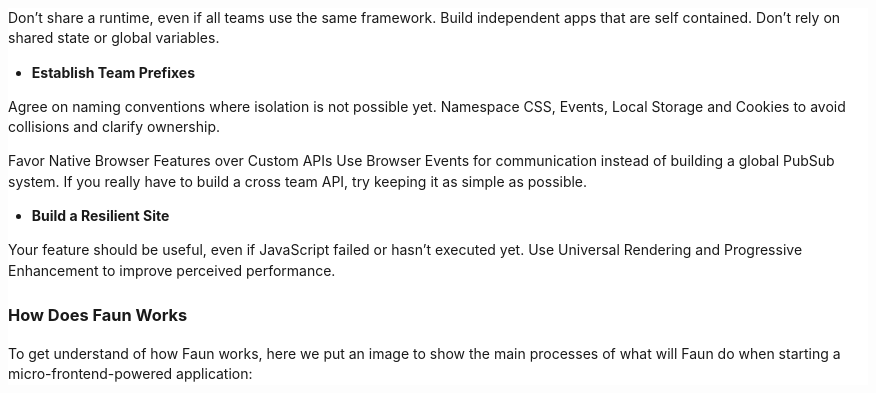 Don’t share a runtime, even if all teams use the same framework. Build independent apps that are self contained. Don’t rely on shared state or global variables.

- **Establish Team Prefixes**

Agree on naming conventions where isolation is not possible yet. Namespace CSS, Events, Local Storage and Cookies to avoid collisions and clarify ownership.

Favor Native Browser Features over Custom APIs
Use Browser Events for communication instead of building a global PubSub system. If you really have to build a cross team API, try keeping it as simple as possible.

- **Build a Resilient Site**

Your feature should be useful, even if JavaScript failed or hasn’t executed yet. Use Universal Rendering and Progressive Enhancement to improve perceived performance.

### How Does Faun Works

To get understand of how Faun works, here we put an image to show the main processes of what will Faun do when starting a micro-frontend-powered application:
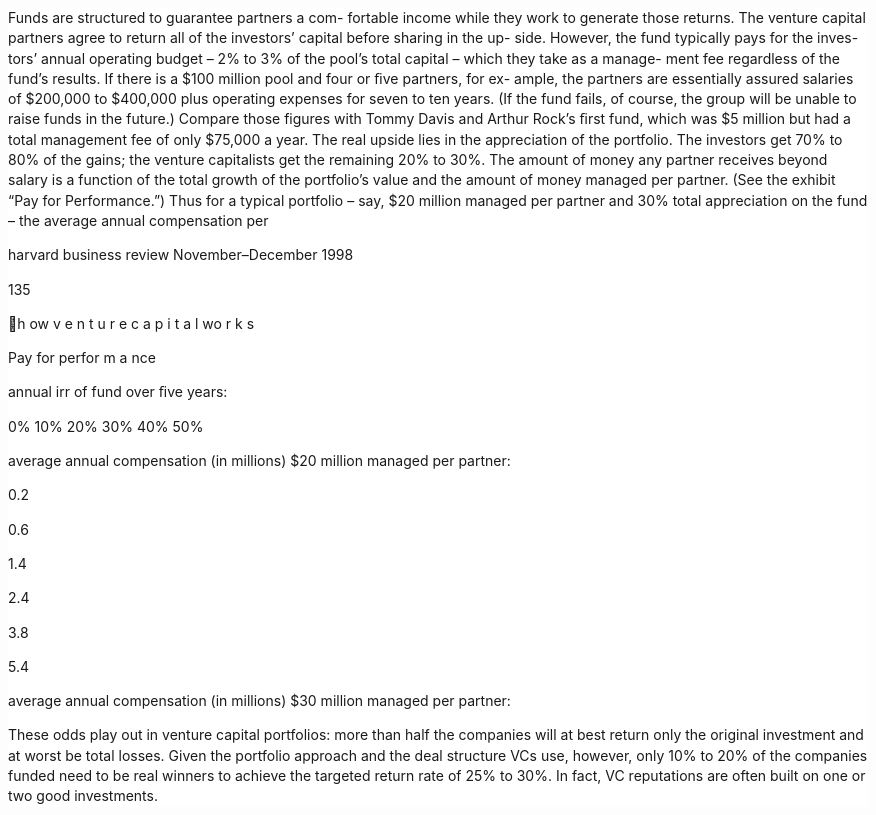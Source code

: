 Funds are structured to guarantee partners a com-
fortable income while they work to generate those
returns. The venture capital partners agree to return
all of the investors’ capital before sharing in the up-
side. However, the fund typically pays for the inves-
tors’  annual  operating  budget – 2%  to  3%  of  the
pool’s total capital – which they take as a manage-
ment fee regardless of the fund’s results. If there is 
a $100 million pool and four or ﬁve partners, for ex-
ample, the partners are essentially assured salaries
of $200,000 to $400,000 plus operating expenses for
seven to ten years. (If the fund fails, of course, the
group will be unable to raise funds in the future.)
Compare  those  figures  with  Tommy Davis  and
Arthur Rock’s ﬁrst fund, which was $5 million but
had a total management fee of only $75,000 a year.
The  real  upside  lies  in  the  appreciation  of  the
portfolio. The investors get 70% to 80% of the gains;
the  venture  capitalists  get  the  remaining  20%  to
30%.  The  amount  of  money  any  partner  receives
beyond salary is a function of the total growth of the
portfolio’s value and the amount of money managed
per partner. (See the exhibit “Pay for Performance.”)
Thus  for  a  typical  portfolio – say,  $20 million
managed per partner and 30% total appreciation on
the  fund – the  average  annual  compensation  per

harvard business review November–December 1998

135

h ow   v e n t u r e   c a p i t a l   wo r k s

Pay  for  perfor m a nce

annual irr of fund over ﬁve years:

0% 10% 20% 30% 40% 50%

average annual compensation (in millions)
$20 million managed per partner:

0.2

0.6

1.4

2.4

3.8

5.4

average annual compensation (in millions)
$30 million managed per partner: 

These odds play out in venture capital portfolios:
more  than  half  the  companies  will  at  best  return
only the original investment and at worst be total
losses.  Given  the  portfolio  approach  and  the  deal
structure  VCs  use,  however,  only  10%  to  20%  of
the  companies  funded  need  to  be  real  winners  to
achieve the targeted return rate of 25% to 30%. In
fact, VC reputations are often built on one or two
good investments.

══════════════════════════════

Omit every picture, and please return the entries exactly from the first line through the line with "side. However, the", both included.

 Don’t share a runtime, even if all teams use the same framework. Build independent apps that are self contained. Don’t rely on shared state or global variables.

- **Establish Team Prefixes**

Agree on naming conventions where isolation is not possible yet. Namespace CSS, Events, Local Storage and Cookies to avoid collisions and clarify ownership.

Favor Native Browser Features over Custom APIs
Use Browser Events for communication instead of building a global PubSub system. If you really have to build a cross team API, try keeping it as simple as possible.

- **Build a Resilient Site**

Your feature should be useful, even if JavaScript failed or hasn’t executed yet. Use Universal Rendering and Progressive Enhancement to improve perceived performance.

### How Does Faun Works

To get understand of how Faun works, here we put an image to show the main processes of what will Faun do when starting a micro-frontend-powered application:
Source code

: Funds are structured to guarantee partners a com-
fortable income while they work to generate those
returns. The venture capital partners agree to return
all of the investors’ capital before sharing in the up-
side. However, the fund typically pays for the inves-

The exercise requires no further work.